First, it is worth mentioning that there were no U.S hostages at the time of the Grenada invasion. Rather, the Reagan administration ordered the invasion in order to, among other things, ensure that a Tehran-style hostage crisis did not occur. Among the other factors that led to the invasion was the perception that Grenada's hardening alliance with Cuba, the Soviet Union and North Korea represented a geopolitical threat to the United States. If there had not been a Soviet/Cuban component to the crisis, then there almost certainly would not have been an invasion.
But in addition to the threat to American lives and raw geopolitical interests, the invasion of Grenada was unquestionably about democracy. The vicious regime in Grenada was antithetical to democracy and the Reagan Administration made it publicly clear that it intended to support efforts at building democracy after the invasion. In fact, even before the Reagan Administration had made the decision to launch the invasion, Grenada's neighboring island nations were begging Washington to send in the Marines in order to remove the regime and establish democracy.
To be sure, democracy was not the sole or even critical factor in the decision to intervene. Yet, Ms. Cohen is on shaky ground when she argues that Grenada cannot be seen as a case of democracy by force. Instead of making this point myself, it is more fitting to listen to the views of the Grenadian people. A couple of days following President Reagan's recent death, the Grenadian Parliament passed a resolution praising Reagan for his "significant role in restoring peace and democracy." Gunboat democracy pure and simple.

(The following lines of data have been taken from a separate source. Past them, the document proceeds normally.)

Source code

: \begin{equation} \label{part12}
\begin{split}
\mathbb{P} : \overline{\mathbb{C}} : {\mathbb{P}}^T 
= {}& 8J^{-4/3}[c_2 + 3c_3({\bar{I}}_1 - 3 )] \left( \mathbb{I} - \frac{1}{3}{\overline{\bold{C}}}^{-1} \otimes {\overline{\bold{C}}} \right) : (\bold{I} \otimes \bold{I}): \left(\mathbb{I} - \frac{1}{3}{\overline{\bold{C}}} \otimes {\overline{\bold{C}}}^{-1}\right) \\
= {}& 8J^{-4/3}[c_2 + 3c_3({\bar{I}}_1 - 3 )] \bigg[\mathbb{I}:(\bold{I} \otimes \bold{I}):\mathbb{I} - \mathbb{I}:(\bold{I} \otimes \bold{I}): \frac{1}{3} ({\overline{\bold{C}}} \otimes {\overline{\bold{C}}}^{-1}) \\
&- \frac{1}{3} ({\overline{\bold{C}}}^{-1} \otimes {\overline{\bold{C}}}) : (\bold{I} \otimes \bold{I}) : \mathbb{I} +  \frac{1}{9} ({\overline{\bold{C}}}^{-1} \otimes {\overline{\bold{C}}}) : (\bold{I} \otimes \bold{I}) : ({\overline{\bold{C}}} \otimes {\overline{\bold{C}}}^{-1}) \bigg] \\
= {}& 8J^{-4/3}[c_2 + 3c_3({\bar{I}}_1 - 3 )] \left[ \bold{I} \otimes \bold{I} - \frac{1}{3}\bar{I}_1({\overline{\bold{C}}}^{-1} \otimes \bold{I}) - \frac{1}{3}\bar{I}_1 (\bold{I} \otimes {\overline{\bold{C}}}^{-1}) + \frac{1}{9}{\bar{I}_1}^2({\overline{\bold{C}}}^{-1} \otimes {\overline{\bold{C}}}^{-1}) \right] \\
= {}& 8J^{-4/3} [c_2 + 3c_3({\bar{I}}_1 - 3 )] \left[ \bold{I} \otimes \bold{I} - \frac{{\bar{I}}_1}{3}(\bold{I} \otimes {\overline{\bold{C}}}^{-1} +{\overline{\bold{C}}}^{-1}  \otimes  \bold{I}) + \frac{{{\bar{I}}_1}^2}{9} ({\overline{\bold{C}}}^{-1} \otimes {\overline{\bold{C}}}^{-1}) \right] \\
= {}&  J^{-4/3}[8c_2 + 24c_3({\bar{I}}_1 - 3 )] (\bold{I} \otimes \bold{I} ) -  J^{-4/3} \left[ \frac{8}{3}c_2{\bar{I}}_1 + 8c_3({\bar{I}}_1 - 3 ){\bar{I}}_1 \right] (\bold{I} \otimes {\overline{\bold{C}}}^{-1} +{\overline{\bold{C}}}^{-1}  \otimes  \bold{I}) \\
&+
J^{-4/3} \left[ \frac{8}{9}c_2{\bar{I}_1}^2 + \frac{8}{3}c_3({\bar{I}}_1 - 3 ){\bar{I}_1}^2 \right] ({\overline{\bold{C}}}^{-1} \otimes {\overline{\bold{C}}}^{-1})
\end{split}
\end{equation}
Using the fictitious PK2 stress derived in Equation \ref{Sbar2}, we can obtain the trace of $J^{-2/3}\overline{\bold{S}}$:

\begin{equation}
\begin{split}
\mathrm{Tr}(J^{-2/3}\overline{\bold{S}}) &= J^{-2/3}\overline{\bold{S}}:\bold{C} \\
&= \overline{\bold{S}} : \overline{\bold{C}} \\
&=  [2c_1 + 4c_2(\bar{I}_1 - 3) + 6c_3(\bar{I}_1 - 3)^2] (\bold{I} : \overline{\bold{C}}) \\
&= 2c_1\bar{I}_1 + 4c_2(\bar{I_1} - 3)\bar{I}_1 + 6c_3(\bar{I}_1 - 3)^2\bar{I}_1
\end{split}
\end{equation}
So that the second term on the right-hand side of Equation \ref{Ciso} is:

Perhaps an easier way to look at this question of "democracy by force" is to understand that the United States will rarely if ever intervene solely to promote democracy. Geopolitical considerations, American lives and humanitarian crises are the sparks that tips the balance in favor of intervention. This was certainly true in Vietnam when stopping communist dominoes was infinitely more important to U.S. policymakers than was any notion of democracy. Thus, it is curious that Ms. Cohen selected Vietnam as a case of a U.S. intervention that was all about democracy. In any case, it's a more viable argument to claim that Vietnam represents one case where the United States failed to promote democracy by force.
Ms. Cohen could very well be correct that interventions should normally be reserved for episodes of "mass starvings, mass killings, or genocide." Yet, cases such as Grenada and the invasion of Panama in 1989 suggest that there might be a time and place for interventions that do not directly relate to the criteria that Ms. Cohen puts forth. I also agree that democracy promotion should not necessarily be a component of every U.S. intervention. But these points are entirely different than arguing that democracy has never been brought to countries on the barrel of a gun. Just ask the Grenadians.

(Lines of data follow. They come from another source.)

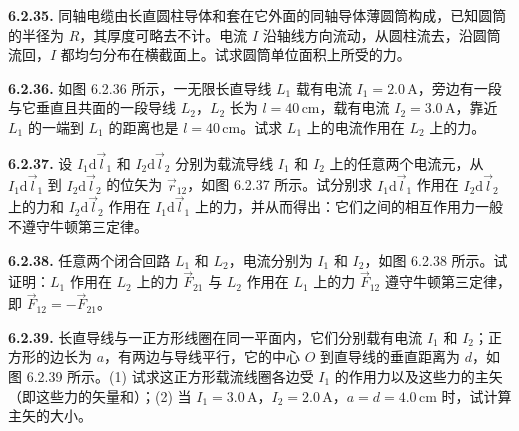 \textbf{6.2.35.} 同轴电缆由长直圆柱导体和套在它外面的同轴导体薄圆筒构成，已知圆筒的半径为 $R$，其厚度可略去不计。电流 $I$ 沿轴线方向流动，从圆柱流去，沿圆筒流回，$I$ 都均匀分布在横截面上。试求圆筒单位面积上所受的力。

\begin{center}
\end{center}

\vfill
\newpage

\textbf{6.2.36.} 如图 6.2.36 所示，一无限长直导线 $L_{1}$ 载有电流 $I_{1} = 2.0\,\mathrm{A}$，旁边有一段与它垂直且共面的一段导线 $L_{2}$，$L_{2}$ 长为 $l = 40\,\mathrm{cm}$，载有电流 $I_{2} = 3.0\,\mathrm{A}$，靠近 $L_{1}$ 的一端到 $L_{1}$ 的距离也是 $l = 40\,\mathrm{cm}$。试求 $L_{1}$ 上的电流作用在 $L_{2}$ 上的力。

\begin{center}
\end{center}

\vfill
\newpage

\textbf{6.2.37.} 设 $I_{1}\mathrm{d}\vec{l}_{1}$ 和 $I_{2}\mathrm{d}\vec{l}_{2}$ 分别为载流导线 $I_{1}$ 和 $I_{2}$ 上的任意两个电流元，从 $I_{1}\mathrm{d}\vec{l}_{1}$ 到 $I_{2}\mathrm{d}\vec{l}_{2}$ 的位矢为 $\vec{r}_{12}$，如图 6.2.37 所示。试分别求 $I_{1}\mathrm{d}\vec{l}_{1}$ 作用在 $I_{2}\mathrm{d}\vec{l}_{2}$ 上的力和 $I_{2}\mathrm{d}\vec{l}_{2}$ 作用在 $I_{1}\mathrm{d}\vec{l}_{1}$ 上的力，并从而得出：它们之间的相互作用力一般不遵守牛顿第三定律。

\begin{center}
\end{center}

\vfill
\newpage

\textbf{6.2.38.} 任意两个闭合回路 $L_{1}$ 和 $L_{2}$，电流分别为 $I_{1}$ 和 $I_{2}$，如图 6.2.38 所示。试证明：$L_{1}$ 作用在 $L_{2}$ 上的力 $\vec{F}_{21}$ 与 $L_{2}$ 作用在 $L_{1}$ 上的力 $\vec{F}_{12}$ 遵守牛顿第三定律，即 $\vec{F}_{12} = -\vec{F}_{21}$。

\begin{center}
\end{center}

\vfill
\newpage

\textbf{6.2.39.} 长直导线与一正方形线圈在同一平面内，它们分别载有电流 $I_{1}$ 和 $I_{2}$；正方形的边长为 $a$，有两边与导线平行，它的中心 $O$ 到直导线的垂直距离为 $d$，如图 6.2.39 所示。(1) 试求这正方形载流线圈各边受 $I_{1}$ 的作用力以及这些力的主矢（即这些力的矢量和）；(2) 当 $I_{1} = 3.0\,\mathrm{A}$，$I_{2} = 2.0\,\mathrm{A}$，$a = d = 4.0\,\mathrm{cm}$ 时，试计算主矢的大小。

Janusz Bugajski, in his reply last week to my article in the June 23 issue of In The National Interest provides an illustration of the point I was trying to make - the persistence of zero-sum, Cold War outlooks in the think tank milieu. The personal aspect of the reply is perhaps unfortunate, since no particular individual or institution was at issue, but its contents can help us understand the milieu situation.

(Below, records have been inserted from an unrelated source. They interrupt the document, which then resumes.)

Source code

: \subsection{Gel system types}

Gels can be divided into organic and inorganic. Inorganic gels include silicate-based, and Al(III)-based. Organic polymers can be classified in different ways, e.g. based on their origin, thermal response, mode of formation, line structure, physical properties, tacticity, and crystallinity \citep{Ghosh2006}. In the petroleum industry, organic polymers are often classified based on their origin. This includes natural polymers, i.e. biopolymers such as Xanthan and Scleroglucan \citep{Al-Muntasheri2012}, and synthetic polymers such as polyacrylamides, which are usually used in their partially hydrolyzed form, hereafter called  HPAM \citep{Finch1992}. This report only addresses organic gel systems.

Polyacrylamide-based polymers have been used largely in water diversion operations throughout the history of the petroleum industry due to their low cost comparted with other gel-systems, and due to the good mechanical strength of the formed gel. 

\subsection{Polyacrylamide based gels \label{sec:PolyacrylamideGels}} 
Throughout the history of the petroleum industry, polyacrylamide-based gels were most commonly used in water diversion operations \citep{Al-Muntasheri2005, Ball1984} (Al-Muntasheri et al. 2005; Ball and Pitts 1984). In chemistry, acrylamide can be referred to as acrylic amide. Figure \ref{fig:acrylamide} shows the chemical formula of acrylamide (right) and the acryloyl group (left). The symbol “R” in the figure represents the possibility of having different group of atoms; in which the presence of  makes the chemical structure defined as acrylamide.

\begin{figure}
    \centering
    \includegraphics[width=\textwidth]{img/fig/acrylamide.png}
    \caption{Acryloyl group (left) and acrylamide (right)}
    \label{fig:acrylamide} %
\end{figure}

The reply takes the form of throwing my argument back at me - "[Straus'] comments are the most poignant example of that other Cold War mentality - namely that America and Russia were equivalent and basically shared the same objectives." However, this is a simple mistake; I don't have an "equivalence" mentality, and the imputation of it to me in the above sentence is achieved by conflating two different things: (1) the proposition that "America and Russia were equivalent", (2) the proposition that they "basically shared the same objectives." One can believe either one of these propositions without believing the other; they have no necessary relation. My article did have something to do with the second proposition, but nothing to do with the first - the "equivalence" one.